強い不安感や憂鬱な気分になっていて、生まれてこなければ良かったとか、楽に死ねるなら死にたいと思ってしまう日が続いていました。下痢や食欲減退が起こり、身体面でも参っていました。

また、鍵をかけて家を出たはずなのに数分後にかけたか不安になって家まで戻ったり社員カードを無くしていないか帰宅中や出勤中に何回も確認するなど異常な行動をとるようにもなっていました。

会社も休みがちになってしまい、会社の人からも冷たく扱われるようになり疎外感を感じていた状態でした。

●リワーク・トレーニングが立ち上がるきっかけに

メンタルの不調が限界に達し会社を休職して、入院し2ヶ月ほどで復帰しましたが、すぐに再発してしまい再度休職を余儀なくされて途方にくれていた所、会社の人事のから「リワーク・トレーニング」なるものを紹介され実施している近くの病院で受けることになりました。

「リワーク・トレーニング」は休職から復職への架け橋となるプログラムで、通っていた病院での内容はグループワークやオフィスワークそして運動や認知行動療法などを受けました。
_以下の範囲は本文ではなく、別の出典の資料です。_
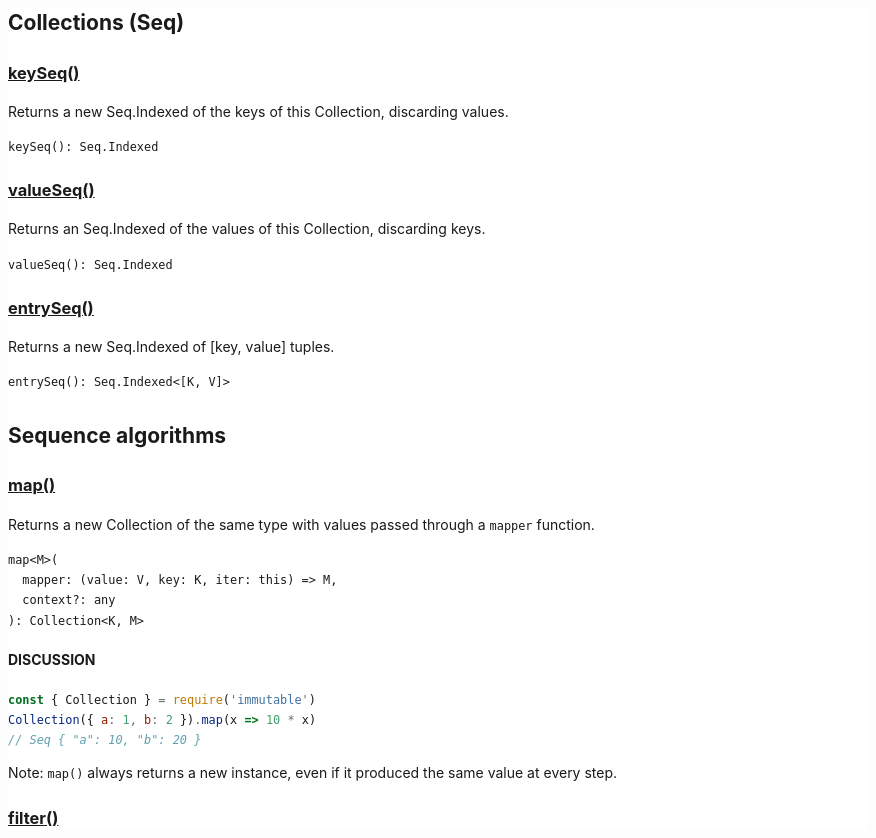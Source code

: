 ## Collections (Seq)

### [keySeq()](https://immutable-js.github.io/immutable-js/docs/#/Collection/keySeq)

Returns a new Seq.Indexed of the keys of this Collection, discarding values.

```
keySeq(): Seq.Indexed
```

### [valueSeq()](https://immutable-js.github.io/immutable-js/docs/#/Collection/valueSeq)

Returns an Seq.Indexed of the values of this Collection, discarding keys.

```
valueSeq(): Seq.Indexed
```

### [entrySeq()](https://immutable-js.github.io/immutable-js/docs/#/Collection/entrySeq)

Returns a new Seq.Indexed of [key, value] tuples.

```
entrySeq(): Seq.Indexed<[K, V]>
```

## Sequence algorithms

### [map()](https://immutable-js.github.io/immutable-js/docs/#/Collection/map)

Returns a new Collection of the same type with values passed through a `mapper` function.

```
map<M>(
  mapper: (value: V, key: K, iter: this) => M,
  context?: any
): Collection<K, M>
```

#### DISCUSSION

```js
const { Collection } = require('immutable')
Collection({ a: 1, b: 2 }).map(x => 10 * x)
// Seq { "a": 10, "b": 20 }
```

Note: `map()` always returns a new instance, even if it produced the same value at every step.

### [filter()](https://immutable-js.github.io/immutable-js/docs/#/Collection/filter)
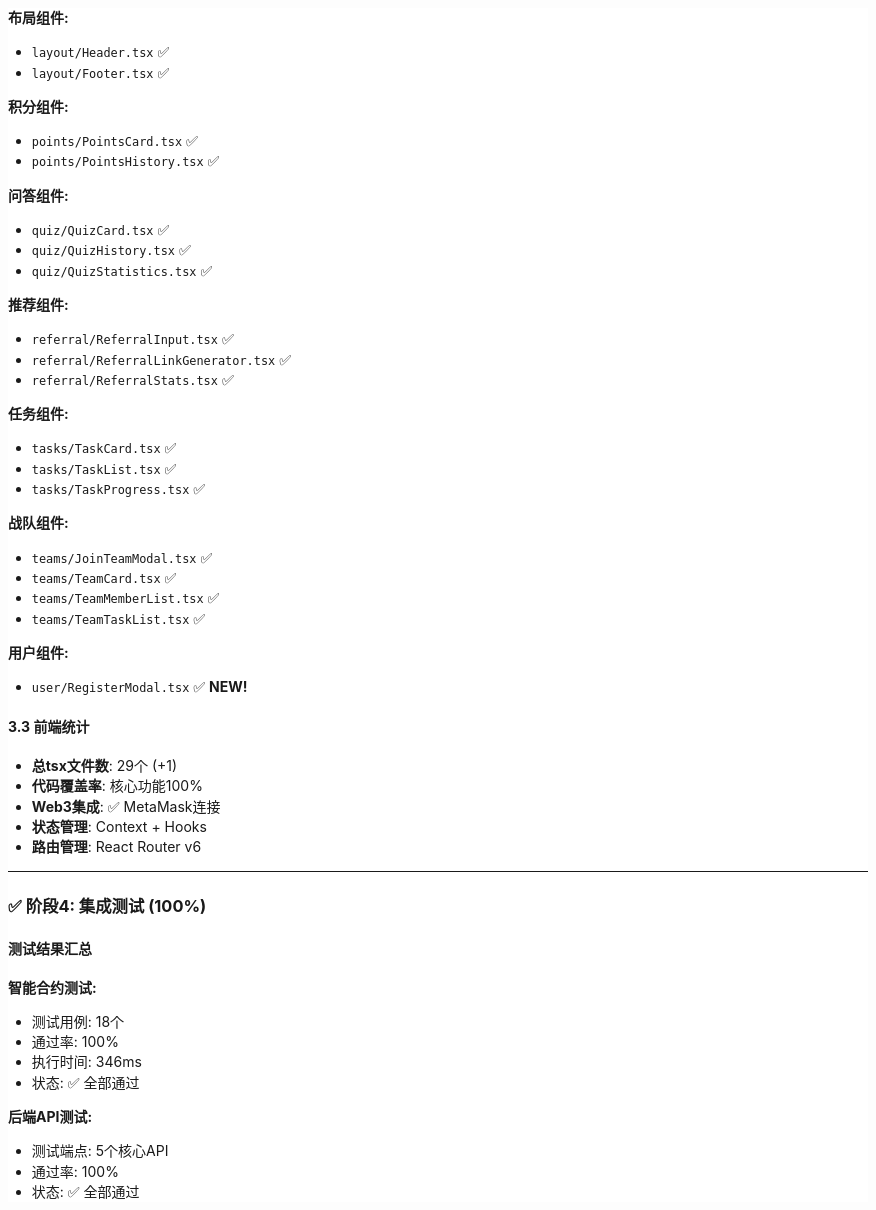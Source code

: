 **布局组件:**
- `layout/Header.tsx` ✅
- `layout/Footer.tsx` ✅

**积分组件:**
- `points/PointsCard.tsx` ✅
- `points/PointsHistory.tsx` ✅

**问答组件:**
- `quiz/QuizCard.tsx` ✅
- `quiz/QuizHistory.tsx` ✅
- `quiz/QuizStatistics.tsx` ✅

**推荐组件:**
- `referral/ReferralInput.tsx` ✅
- `referral/ReferralLinkGenerator.tsx` ✅
- `referral/ReferralStats.tsx` ✅

**任务组件:**
- `tasks/TaskCard.tsx` ✅
- `tasks/TaskList.tsx` ✅
- `tasks/TaskProgress.tsx` ✅

**战队组件:**
- `teams/JoinTeamModal.tsx` ✅
- `teams/TeamCard.tsx` ✅
- `teams/TeamMemberList.tsx` ✅
- `teams/TeamTaskList.tsx` ✅

**用户组件:**
- `user/RegisterModal.tsx` ✅ **NEW!**

#### 3.3 前端统计
- **总tsx文件数**: 29个 (+1)
- **代码覆盖率**: 核心功能100%
- **Web3集成**: ✅ MetaMask连接
- **状态管理**: Context + Hooks
- **路由管理**: React Router v6

---

### ✅ 阶段4: 集成测试 (100%)

#### 测试结果汇总

**智能合约测试:**
- 测试用例: 18个
- 通过率: 100%
- 执行时间: 346ms
- 状态: ✅ 全部通过

**后端API测试:**
- 测试端点: 5个核心API
- 通过率: 100%
- 状态: ✅ 全部通过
リワークの中で最も役に立ったのが「認知行動療法」で自分の考え方や感情をコントロールし外的要因に対応しやすくするトレーニングです。半年ほどこのプログラムを受けて100%考え方が変わったとは言えませんが、こういった考え方もできるぞと自分の中での引き出しが広がり、仕事復帰後のストレスにもうまく対応できています。

●3年たった今、人生を楽しめている

回復から3年たち今でも、不安やストレスを感じることはもちろんありますが、休職してしまうほどまで抱え込んだ事はありません。

メンタル不調で休職という人生の今までにない大変な経験をしましたが、今後の人生を考えたときに決して無駄ではない期間だったと今では捉えています。

現に休職中に学んだ認知行動療法を初めとしたメンタルケア・スキルが影響してか内気な性格もだいぶ改善され、以前よりも行動的になり異性との会話を楽しめたり、スポーツ等で体を動かすことも多く友人も増え人生を楽しめています。